Though I loved it from my first encounters, I never imagined myself as a person who would end up helping build it. I know this is partly down to never hearing much about people like me. Non-men, non-white, non-straight coders - or coders at all, for that matter - until pretty late in my life. For this reason it’s important to me to be visible, in all the facets of my identity online.
I can pretty much sum up the things that excite me about the web in two words. Accessibility and community. I’m packing a lot into them for the sake of a snappy sentence so bear with me.
Accessibility means a bunch of things to different people. On the web, it means ensuring people with disabilities and access requirements can view content and use services. The BBC news site, which I currently work on, aims to be the most accessible news site in the world. I haven’t had much of a chance to work on accessiblity before here so I’m very well placed to make it a focus of the year to come.
A more lay use of accessibility is… Making sure people can access stuff? So to me, it also means making sure people offline and on slow connections have great experiences. It means building distributed services. This prevents data loss, from government records to mastodon toots.
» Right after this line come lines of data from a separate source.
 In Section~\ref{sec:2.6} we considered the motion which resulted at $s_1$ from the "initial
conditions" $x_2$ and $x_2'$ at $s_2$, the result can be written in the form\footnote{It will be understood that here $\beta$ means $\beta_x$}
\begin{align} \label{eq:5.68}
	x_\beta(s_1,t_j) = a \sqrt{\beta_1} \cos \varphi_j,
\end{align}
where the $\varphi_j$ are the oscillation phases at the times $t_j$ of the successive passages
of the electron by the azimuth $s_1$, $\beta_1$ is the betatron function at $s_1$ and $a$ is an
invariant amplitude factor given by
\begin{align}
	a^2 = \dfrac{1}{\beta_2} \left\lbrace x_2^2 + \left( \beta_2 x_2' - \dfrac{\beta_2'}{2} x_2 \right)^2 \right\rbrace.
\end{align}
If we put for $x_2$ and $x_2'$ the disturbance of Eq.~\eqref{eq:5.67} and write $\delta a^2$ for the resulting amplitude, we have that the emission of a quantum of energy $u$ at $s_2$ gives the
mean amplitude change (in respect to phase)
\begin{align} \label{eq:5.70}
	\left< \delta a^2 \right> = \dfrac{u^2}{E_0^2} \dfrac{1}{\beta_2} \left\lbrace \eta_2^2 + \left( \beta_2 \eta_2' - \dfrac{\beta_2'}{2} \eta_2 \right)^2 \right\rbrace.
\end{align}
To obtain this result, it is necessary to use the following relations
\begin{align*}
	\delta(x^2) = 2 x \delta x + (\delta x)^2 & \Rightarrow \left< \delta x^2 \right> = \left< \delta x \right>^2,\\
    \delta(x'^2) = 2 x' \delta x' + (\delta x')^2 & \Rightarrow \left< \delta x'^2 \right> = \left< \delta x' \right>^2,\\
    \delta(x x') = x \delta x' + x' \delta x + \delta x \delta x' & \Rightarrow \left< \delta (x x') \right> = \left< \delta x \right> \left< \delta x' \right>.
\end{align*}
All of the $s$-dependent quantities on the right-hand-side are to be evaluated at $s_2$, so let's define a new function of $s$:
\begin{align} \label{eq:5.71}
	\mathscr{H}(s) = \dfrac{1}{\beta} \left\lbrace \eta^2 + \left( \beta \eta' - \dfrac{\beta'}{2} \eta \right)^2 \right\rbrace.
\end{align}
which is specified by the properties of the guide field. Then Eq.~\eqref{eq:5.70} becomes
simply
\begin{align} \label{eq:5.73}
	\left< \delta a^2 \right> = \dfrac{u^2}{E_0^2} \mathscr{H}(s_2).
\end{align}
It means aiming to design beautiful interfaces that work for everyone. Design isn’t my strong suit, and I’d love to learn more about it, and the UX decisions that drive great interfaces. I know little about how to create and maintain distributed social networks and peer to peer platforms. I’d like to learn more about them.
I’m using community to mean the places that helped nourish and sustain me in my career and initial coding journey, as well as the act of giving back to them. I’m also using it to mean the hotspots of knowledge and kinship that grow up on the internet, teaching everything under the sun. On the former, one of my goals for this year is seeing if my meetup, wildcardjs, is a good idea and having more meetups. I’d also like to give more talks and workshops, and write more beginner to intermediate focused content, contributing to the latter.
Nothing I write about the web would be complete without me saying I’m also super keen to learn best practices in Javascript, HTML5 and beyond.
My efforts this year center my career around building a tech community and web in more sustainable, usable, and friendly ways.